2. “Last Christmas” isn’t really a Christmas song.

There’s nothing in “Last Christmas” about Santa, reindeer, trees, snow, or anything we typically associate with the holiday. Rather, the song is about a failed romance that just happens to have begun on December 25, when Michael gave someone his heart, and ended on December 26, when this ungrateful person “gave it away.”

3. George Michael wrote and produced the song—but that’s not all.

Dave Hogan/Getty Images

By the time Wham! recorded “Last Christmas” in August (yes, August) 1984, Michael had taken full control of the group. In addition to writing and producing the song, Michael insisted on playing the Roland Juno-60 synth in the studio. “George wasn’t a musician,” engineer Chris Porter said. “It was a laborious process, because he was literally playing the keyboards with two or three fingers.” Michael even jangled those sweet sleigh bells himself.

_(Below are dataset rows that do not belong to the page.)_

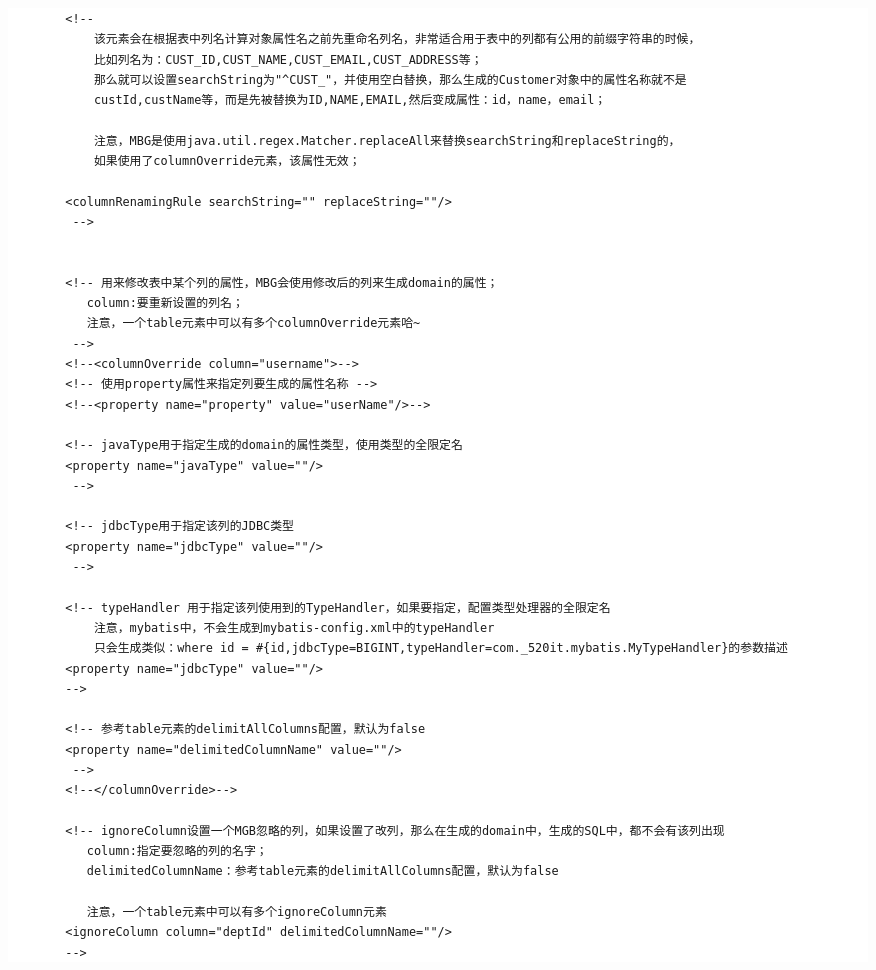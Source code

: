             <!--
                该元素会在根据表中列名计算对象属性名之前先重命名列名，非常适合用于表中的列都有公用的前缀字符串的时候，
                比如列名为：CUST_ID,CUST_NAME,CUST_EMAIL,CUST_ADDRESS等；
                那么就可以设置searchString为"^CUST_"，并使用空白替换，那么生成的Customer对象中的属性名称就不是
                custId,custName等，而是先被替换为ID,NAME,EMAIL,然后变成属性：id，name，email；

                注意，MBG是使用java.util.regex.Matcher.replaceAll来替换searchString和replaceString的，
                如果使用了columnOverride元素，该属性无效；

            <columnRenamingRule searchString="" replaceString=""/>
             -->


            <!-- 用来修改表中某个列的属性，MBG会使用修改后的列来生成domain的属性；
               column:要重新设置的列名；
               注意，一个table元素中可以有多个columnOverride元素哈~
             -->
            <!--<columnOverride column="username">-->
            <!-- 使用property属性来指定列要生成的属性名称 -->
            <!--<property name="property" value="userName"/>-->

            <!-- javaType用于指定生成的domain的属性类型，使用类型的全限定名
            <property name="javaType" value=""/>
             -->

            <!-- jdbcType用于指定该列的JDBC类型
            <property name="jdbcType" value=""/>
             -->

            <!-- typeHandler 用于指定该列使用到的TypeHandler，如果要指定，配置类型处理器的全限定名
                注意，mybatis中，不会生成到mybatis-config.xml中的typeHandler
                只会生成类似：where id = #{id,jdbcType=BIGINT,typeHandler=com._520it.mybatis.MyTypeHandler}的参数描述
            <property name="jdbcType" value=""/>
            -->

            <!-- 参考table元素的delimitAllColumns配置，默认为false
            <property name="delimitedColumnName" value=""/>
             -->
            <!--</columnOverride>-->

            <!-- ignoreColumn设置一个MGB忽略的列，如果设置了改列，那么在生成的domain中，生成的SQL中，都不会有该列出现
               column:指定要忽略的列的名字；
               delimitedColumnName：参考table元素的delimitAllColumns配置，默认为false

               注意，一个table元素中可以有多个ignoreColumn元素
            <ignoreColumn column="deptId" delimitedColumnName=""/>
            -->














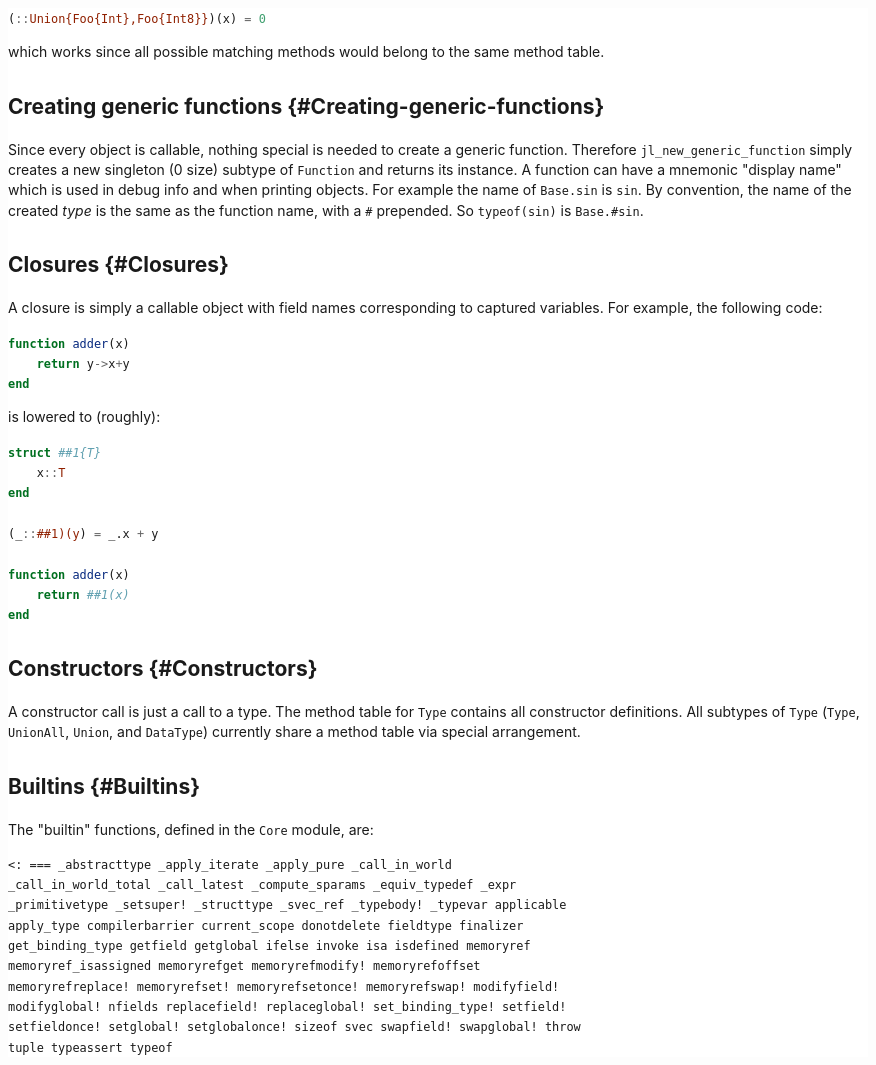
 ```julia
(::Union{Foo{Int},Foo{Int8}})(x) = 0
```


which works since all possible matching methods would belong to the same method table.

## Creating generic functions {#Creating-generic-functions}

Since every object is callable, nothing special is needed to create a generic function. Therefore `jl_new_generic_function` simply creates a new singleton (0 size) subtype of `Function` and returns its instance. A function can have a mnemonic &quot;display name&quot; which is used in debug info and when printing objects. For example the name of `Base.sin` is `sin`. By convention, the name of the created _type_ is the same as the function name, with a `#` prepended. So `typeof(sin)` is `Base.#sin`.

## Closures {#Closures}

A closure is simply a callable object with field names corresponding to captured variables. For example, the following code:

```julia
function adder(x)
    return y->x+y
end
```


is lowered to (roughly):

```julia
struct ##1{T}
    x::T
end

(_::##1)(y) = _.x + y

function adder(x)
    return ##1(x)
end
```


## Constructors {#Constructors}

A constructor call is just a call to a type. The method table for `Type` contains all constructor definitions. All subtypes of `Type` (`Type`, `UnionAll`, `Union`, and `DataType`) currently share a method table via special arrangement.

## Builtins {#Builtins}

The &quot;builtin&quot; functions, defined in the `Core` module, are:

```
<: === _abstracttype _apply_iterate _apply_pure _call_in_world
_call_in_world_total _call_latest _compute_sparams _equiv_typedef _expr
_primitivetype _setsuper! _structtype _svec_ref _typebody! _typevar applicable
apply_type compilerbarrier current_scope donotdelete fieldtype finalizer
get_binding_type getfield getglobal ifelse invoke isa isdefined memoryref
memoryref_isassigned memoryrefget memoryrefmodify! memoryrefoffset
memoryrefreplace! memoryrefset! memoryrefsetonce! memoryrefswap! modifyfield!
modifyglobal! nfields replacefield! replaceglobal! set_binding_type! setfield!
setfieldonce! setglobal! setglobalonce! sizeof svec swapfield! swapglobal! throw
tuple typeassert typeof
```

4. “Last Christmas” didn’t reach #1 on the UK charts.

As the movie Love Actually reminds us, scoring a Christmas #1 in the UK is a really big deal. Unfortunately, “Last Christmas” didn’t give Wham! that honor. It stalled at #2, and to this day it has the distinction of being the highest-selling UK single of all time to not reach #1.

5. George Michael sang on the song that kept “Last Christmas” at #2.

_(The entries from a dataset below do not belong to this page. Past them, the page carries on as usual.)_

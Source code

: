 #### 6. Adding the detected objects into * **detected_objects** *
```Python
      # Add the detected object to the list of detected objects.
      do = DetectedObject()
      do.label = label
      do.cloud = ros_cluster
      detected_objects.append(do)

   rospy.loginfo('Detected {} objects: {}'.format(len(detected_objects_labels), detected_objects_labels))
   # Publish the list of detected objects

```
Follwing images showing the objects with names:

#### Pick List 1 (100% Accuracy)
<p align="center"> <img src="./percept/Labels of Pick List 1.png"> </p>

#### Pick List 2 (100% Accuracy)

“Last Christmas” was bested on the UK charts by Band Aid’s “Do They Know It’s Christmas,” an all-star charity single benefiting Ethiopian famine relief. Michael sang on “Do They Know It’s Christmas,” and was so committed to the cause that he donated his profits from “Last Christmas” to helping the African nation.

6. George Michael was sued for plagiarism over “Last Christmas.”

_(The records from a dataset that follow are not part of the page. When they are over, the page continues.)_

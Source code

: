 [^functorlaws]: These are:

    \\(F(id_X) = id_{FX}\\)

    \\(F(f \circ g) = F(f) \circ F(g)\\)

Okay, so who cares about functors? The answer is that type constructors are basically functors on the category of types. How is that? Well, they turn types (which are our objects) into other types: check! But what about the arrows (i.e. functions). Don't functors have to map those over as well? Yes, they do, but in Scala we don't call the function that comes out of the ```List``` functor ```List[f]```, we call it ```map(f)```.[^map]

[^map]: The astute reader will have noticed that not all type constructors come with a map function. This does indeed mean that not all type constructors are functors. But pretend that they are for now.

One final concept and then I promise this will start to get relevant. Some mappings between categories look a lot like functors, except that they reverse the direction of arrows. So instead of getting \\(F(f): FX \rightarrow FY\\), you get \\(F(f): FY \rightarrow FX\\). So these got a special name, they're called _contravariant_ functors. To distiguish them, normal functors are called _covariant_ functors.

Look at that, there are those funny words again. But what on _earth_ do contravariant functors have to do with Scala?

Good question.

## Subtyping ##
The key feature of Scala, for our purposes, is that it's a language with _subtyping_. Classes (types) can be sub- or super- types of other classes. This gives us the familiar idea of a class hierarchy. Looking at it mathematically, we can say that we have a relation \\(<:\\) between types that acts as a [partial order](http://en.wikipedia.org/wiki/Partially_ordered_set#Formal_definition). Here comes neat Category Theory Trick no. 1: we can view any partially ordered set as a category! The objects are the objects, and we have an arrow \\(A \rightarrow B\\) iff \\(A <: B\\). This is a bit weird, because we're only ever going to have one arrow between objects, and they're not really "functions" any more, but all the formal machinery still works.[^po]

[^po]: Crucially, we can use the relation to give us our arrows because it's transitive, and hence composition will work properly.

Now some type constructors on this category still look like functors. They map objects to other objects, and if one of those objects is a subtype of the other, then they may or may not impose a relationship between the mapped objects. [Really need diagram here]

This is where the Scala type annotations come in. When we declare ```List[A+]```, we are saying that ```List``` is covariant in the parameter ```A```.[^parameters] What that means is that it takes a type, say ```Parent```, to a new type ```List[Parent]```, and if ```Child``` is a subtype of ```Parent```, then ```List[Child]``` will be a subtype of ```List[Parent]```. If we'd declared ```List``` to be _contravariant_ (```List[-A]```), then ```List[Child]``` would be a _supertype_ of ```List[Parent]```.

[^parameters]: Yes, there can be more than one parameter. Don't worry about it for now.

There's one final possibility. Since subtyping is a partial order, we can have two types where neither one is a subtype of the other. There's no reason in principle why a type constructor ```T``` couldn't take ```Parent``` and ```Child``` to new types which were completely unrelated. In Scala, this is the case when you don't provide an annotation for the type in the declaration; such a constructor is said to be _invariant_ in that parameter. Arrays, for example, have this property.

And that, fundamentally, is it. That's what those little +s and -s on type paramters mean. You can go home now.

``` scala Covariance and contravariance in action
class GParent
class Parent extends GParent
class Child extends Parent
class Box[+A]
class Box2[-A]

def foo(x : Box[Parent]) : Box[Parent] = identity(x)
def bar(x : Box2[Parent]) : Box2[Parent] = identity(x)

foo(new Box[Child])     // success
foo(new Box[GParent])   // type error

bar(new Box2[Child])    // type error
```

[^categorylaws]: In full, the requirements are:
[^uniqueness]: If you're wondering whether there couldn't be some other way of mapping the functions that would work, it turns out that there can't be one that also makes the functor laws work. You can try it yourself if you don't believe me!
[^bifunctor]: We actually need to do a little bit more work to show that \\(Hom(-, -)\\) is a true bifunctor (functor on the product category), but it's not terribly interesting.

In the mid-1980s, the publishing company Dick James Music sued George Michael on behalf of the writers of “Can’t Smile Without You,” a schmaltzy love song recorded by The Carpenters and Barry Manilow, among others. According to Chris Porter, the recording engineer on “Last Christmas,” the suit was dismissed after a musicologist presented 60-plus songs that have a similar chord progression and melody.

7. "Last Christmas" has been covered by a lot of other artists.

Michael Putland/Getty Images

Jimmy Eat World, Hilary Duff, Good Charlotte, Ariana Grande, Carly Rae Jepsen, Gwen Stefani, and Taylor Swift are just a few of the artists who’ve covered “Last Christmas” over the years. The strangest rendition may be the 2006 dance version by the Swedish CGI character Crazy Frog, which reached #16 on the UK charts.

8. Some people make a concerted effort to avoid hearing “Last Christmas.”

While millions of people delight in hearing “Last Christmas” every year, an internet game called Whamageddon encourages players to avoid the song from December 1 to 24. The rules are simple: Once you hear the original Wham! version of “Last Christmas” (remixes and covers don’t count), you’re out. You then admit defeat on social media with the hashtag #Whamageddon and wait for your friends to suffer the same fate. Note: The rules prohibit you from “deliberately sending your friends to Whamhalla.”

9. “Last Christmas” finally charted in America following George Michael’s death in 2016.

Back in 1984, “Last Christmas” wasn’t released as a commercial single in the United States, and therefore it wasn’t eligible for the Billboard Hot 100 chart. However, Billboard changed its rules in 1998, and in the wake of George Michael’s unexpected death on Christmas Day 2016, the song finally made its Hot 100 debut. In December 2018, it reentered the charts and peaked at #25.

10. George Michael was involved in 2019's Last Christmas movie.

November 2019 saw the release of Paul Feig's Last Christmas, a romantic comedy inspired by the song starring Game of Thrones's Emilia Clarke. Producer David Livingstone came up with the idea while George Michael was still alive, and when he pitched the pop star on the project, he was given the greenlight—with one condition: Michael stipulated that actress and author Emma Thompson write the movie. Thompson co-authored the story and the screenplay, and she even wound up playing a supporting role.